So what do you think about Kimmett and all the guys out there at Pearl Harbor, the commanders at Pearl Harbor, what they knew, how badly they were hung out to dry compared to their real responsibility?
Because it seems like, well, I don't know, were they in on it, too, or not, do you think?
I don't think so.
I think that the, you know, air-conditioned warriors in their nice offices in Washington, D.C., sacrificed the lives and equipment that were put at risk in Pearl Harbor in order to have an attack on innocents, in order to, you know, as they said in numerous communications, have Japan make the first move, have Japan be the one to attack.
And not just because the military was eager for a war against Japan, but because the White House was extremely eager to get into a war in Europe against the Germans.
And in fact, this became publicly known relatively recently.
Roosevelt, when he first drafted a declaration of war to take to Congress, the last one in the history of the United States, he declared war on both Japan and Germany.
This is, you know, the night after Pearl Harbor.
And he was talked out of it, that the public still wasn't ready to go along with him in a war on Germany, and he edited it and submitted only a declaration of war on Japan.

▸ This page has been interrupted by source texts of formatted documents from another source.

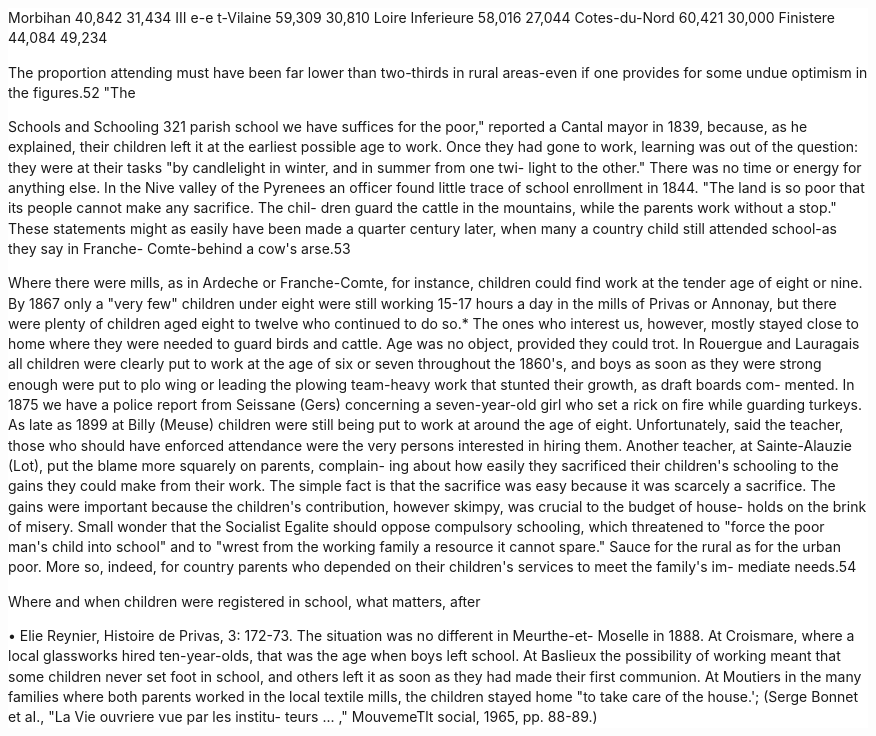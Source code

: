 Morbihan 40,842 31,434 III e-e t-Vilaine 59,309 30,810 Loire Inferieure 58,016 27,044 Cotes-du-Nord 60,421 30,000 Finistere 44,084 49,234 

The proportion attending must have been far lower than two-thirds in rural areas-even if one provides for some undue optimism in the figures.52 "The 

Schools and Schooling 321 parish school we have suffices for the poor," reported a Cantal mayor in 1839, because, as he explained, their children left it at the earliest possible age to work. Once they had gone to work, learning was out of the question: they were at their tasks "by candlelight in winter, and in summer from one twi- light to the other." There was no time or energy for anything else. In the Nive valley of the Pyrenees an officer found little trace of school enrollment in 1844. "The land is so poor that its people cannot make any sacrifice. The chil- dren guard the cattle in the mountains, while the parents work without a stop." These statements might as easily have been made a quarter century later, when many a country child still attended school-as they say in Franche- Comte-behind a cow's arse.53 

Where there were mills, as in Ardeche or Franche-Comte, for instance, children could find work at the tender age of eight or nine. By 1867 only a "very few" children under eight were still working 15-17 hours a day in the mills of Privas or Annonay, but there were plenty of children aged eight to twelve who continued to do so.* The ones who interest us, however, mostly stayed close to home where they were needed to guard birds and cattle. Age was no object, provided they could trot. In Rouergue and Lauragais all children were clearly put to work at the age of six or seven throughout the 1860's, and boys as soon as they were strong enough were put to plo wing or leading the plowing team-heavy work that stunted their growth, as draft boards com- mented. In 1875 we have a police report from Seissane (Gers) concerning a seven-year-old girl who set a rick on fire while guarding turkeys. As late as 1899 at Billy (Meuse) children were still being put to work at around the age of eight. Unfortunately, said the teacher, those who should have enforced attendance were the very persons interested in hiring them. Another teacher, at Sainte-Alauzie (Lot), put the blame more squarely on parents, complain- ing about how easily they sacrificed their children's schooling to the gains they could make from their work. The simple fact is that the sacrifice was easy because it was scarcely a sacrifice. The gains were important because the children's contribution, however skimpy, was crucial to the budget of house- holds on the brink of misery. Small wonder that the Socialist Egalite should oppose compulsory schooling, which threatened to "force the poor man's child into school" and to "wrest from the working family a resource it cannot spare." Sauce for the rural as for the urban poor. More so, indeed, for country parents who depended on their children's services to meet the family's im- mediate needs.54 

Where and when children were registered in school, what matters, after 

• Elie Reynier, Histoire de Privas, 3: 172-73. The situation was no different in Meurthe-et- Moselle in 1888. At Croismare, where a local glassworks hired ten-year-olds, that was the age when boys left school. At Baslieux the possibility of working meant that some children never set foot in school, and others left it as soon as they had made their first communion. At Moutiers in the many families where both parents worked in the local textile mills, the children stayed home "to take care of the house.'; (Serge Bonnet et aI., "La Vie ouvriere vue par les institu- teurs ... ," MouvemeTlt social, 1965, pp. 88-89.) 
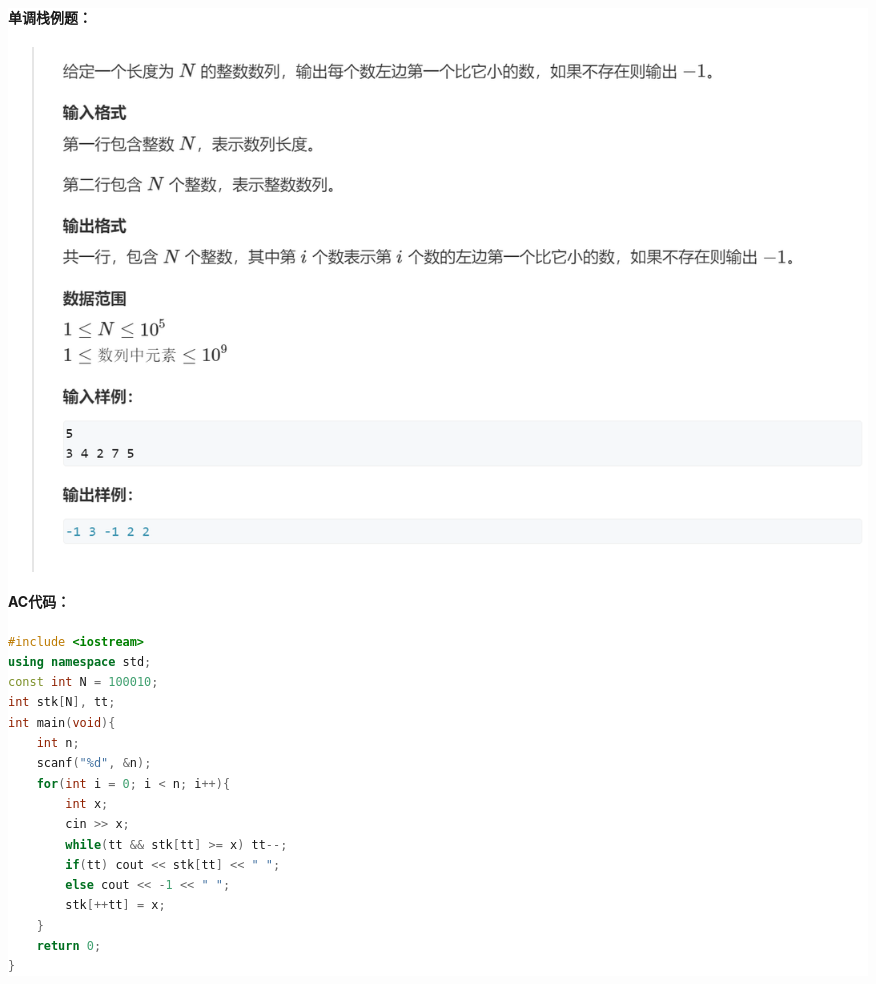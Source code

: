 #### 单调栈例题：

> ![image-20230523145710080](assets\image-20230523145710080.png)

#### AC代码：

```C++
#include <iostream>
using namespace std;
const int N = 100010;
int stk[N], tt;
int main(void){
    int n;
    scanf("%d", &n);
    for(int i = 0; i < n; i++){
        int x;
        cin >> x;
        while(tt && stk[tt] >= x) tt--;
        if(tt) cout << stk[tt] << " ";
        else cout << -1 << " ";
        stk[++tt] = x;
    }
    return 0;
}
```
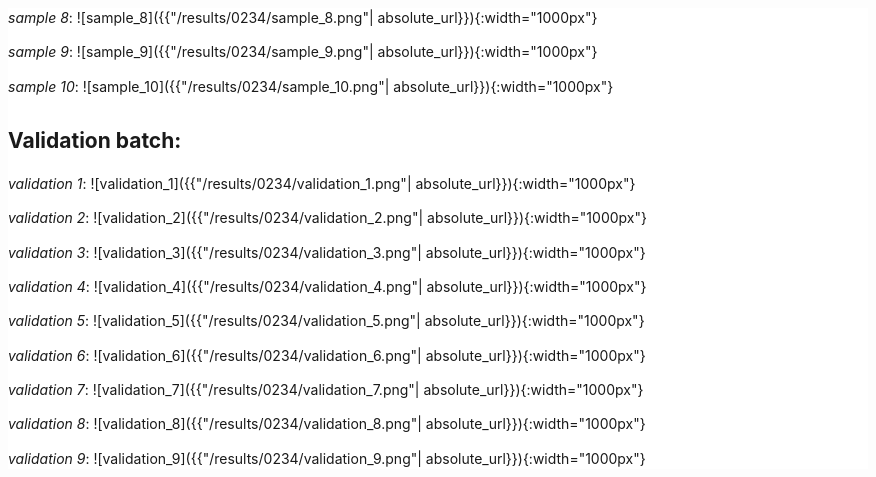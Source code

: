 _sample 8_:
<audio src="/ResultsOverview/results/0234/sample_8.wav" controls preload></audio>
![sample_8]({{"/results/0234/sample_8.png"| absolute_url}}){:width="1000px"}

_sample 9_:
<audio src="/ResultsOverview/results/0234/sample_9.wav" controls preload></audio>
![sample_9]({{"/results/0234/sample_9.png"| absolute_url}}){:width="1000px"}

_sample 10_:
<audio src="/ResultsOverview/results/0234/sample_10.wav" controls preload></audio>
![sample_10]({{"/results/0234/sample_10.png"| absolute_url}}){:width="1000px"}

## **Validation batch**:
_validation 1_:
<audio src="/ResultsOverview/results/0234/validation_1.wav" controls preload></audio>
![validation_1]({{"/results/0234/validation_1.png"| absolute_url}}){:width="1000px"}

_validation 2_:
<audio src="/ResultsOverview/results/0234/validation_2.wav" controls preload></audio>
![validation_2]({{"/results/0234/validation_2.png"| absolute_url}}){:width="1000px"}

_validation 3_:
<audio src="/ResultsOverview/results/0234/validation_3.wav" controls preload></audio>
![validation_3]({{"/results/0234/validation_3.png"| absolute_url}}){:width="1000px"}

_validation 4_:
<audio src="/ResultsOverview/results/0234/validation_4.wav" controls preload></audio>
![validation_4]({{"/results/0234/validation_4.png"| absolute_url}}){:width="1000px"}

_validation 5_:
<audio src="/ResultsOverview/results/0234/validation_5.wav" controls preload></audio>
![validation_5]({{"/results/0234/validation_5.png"| absolute_url}}){:width="1000px"}

_validation 6_:
<audio src="/ResultsOverview/results/0234/validation_6.wav" controls preload></audio>
![validation_6]({{"/results/0234/validation_6.png"| absolute_url}}){:width="1000px"}

_validation 7_:
<audio src="/ResultsOverview/results/0234/validation_7.wav" controls preload></audio>
![validation_7]({{"/results/0234/validation_7.png"| absolute_url}}){:width="1000px"}

_validation 8_:
<audio src="/ResultsOverview/results/0234/validation_8.wav" controls preload></audio>
![validation_8]({{"/results/0234/validation_8.png"| absolute_url}}){:width="1000px"}

_validation 9_:
<audio src="/ResultsOverview/results/0234/validation_9.wav" controls preload></audio>
![validation_9]({{"/results/0234/validation_9.png"| absolute_url}}){:width="1000px"}
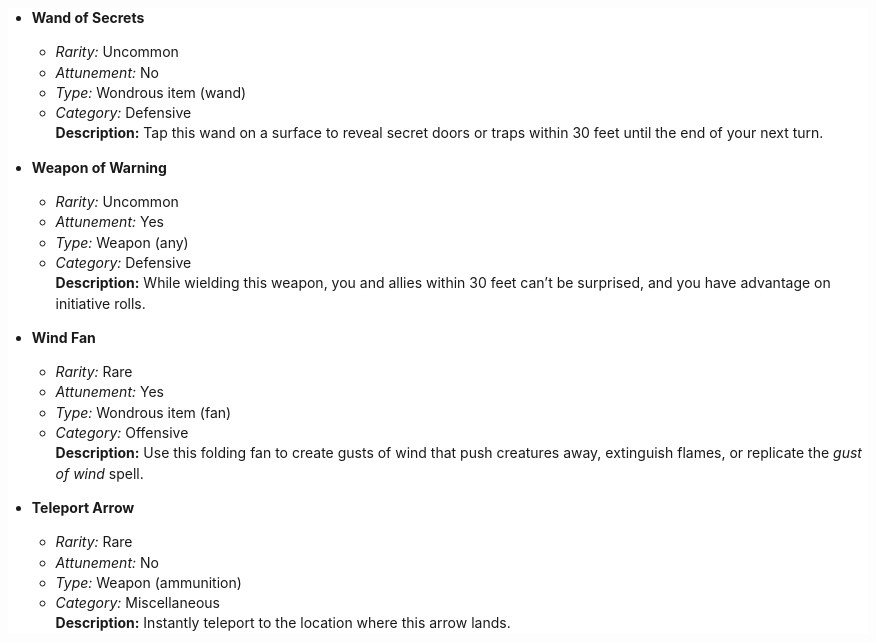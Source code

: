 - **Wand of Secrets**  
  - *Rarity:* Uncommon  
  - *Attunement:* No  
  - *Type:* Wondrous item (wand)  
  - *Category:* Defensive  
  **Description:** Tap this wand on a surface to reveal secret doors or traps within 30 feet until the end of your next turn.

- **Weapon of Warning**  
  - *Rarity:* Uncommon  
  - *Attunement:* Yes  
  - *Type:* Weapon (any)  
  - *Category:* Defensive  
  **Description:** While wielding this weapon, you and allies within 30 feet can’t be surprised, and you have advantage on initiative rolls.

- **Wind Fan**  
  - *Rarity:* Rare  
  - *Attunement:* Yes  
  - *Type:* Wondrous item (fan)  
  - *Category:* Offensive  
  **Description:** Use this folding fan to create gusts of wind that push creatures away, extinguish flames, or replicate the *gust of wind* spell.
    
- **Teleport Arrow**  
  - *Rarity:* Rare  
  - *Attunement:* No  
  - *Type:* Weapon (ammunition)  
  - *Category:* Miscellaneous  
  **Description:** Instantly teleport to the location where this arrow lands.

And it was presumably to his great relief, and the great relief of everyone in the White House and State Department eager to get a war going in Europe, that the Nazis then declared war on the United States, presumably hoping that this would make Japan their allies against the Soviets, which it didn't.
Yeah, and in fact, I'm glad you mentioned that.
It goes to show my ignorance of this topic or your specialized information on this topic that you brought that up, and I don't think I've ever heard that brought up before.
It always seems to be spoken of as a mystery as to how could Hitler be so stupid as to pick a fight with the Americans when he didn't have to.
At that point, as you said, Roosevelt was constrained and only declared war on Japan at that point.
And he saw what happened last time.
He knew that there was basically unlimited industrial potential in America, that all he could do was buy time before the Americans got there.
But so that makes sense then if he thought that the Japanese could really help to split Russian forces or Soviet forces to ease up his fight on the Eastern Front before the Americans arrived.
I think that's part of the explanation almost certainly, but I think another part of it is absolutely certainly that people in the United States dramatically overestimate the importance of the United States in that war or almost any other war.
And Hitler and the Nazis knew that the United States was already involved in supplying material and financing and so forth to the Allies and to a lesser extent to the Nazis themselves.
There were US corporations helping fund and arm the Nazis right through the war as well.
But that the US was not – the US was eager to be involved in the war but was not eager to sacrifice lots of US soldiers in the effort and was not going to make a huge difference and did not ever make a huge difference.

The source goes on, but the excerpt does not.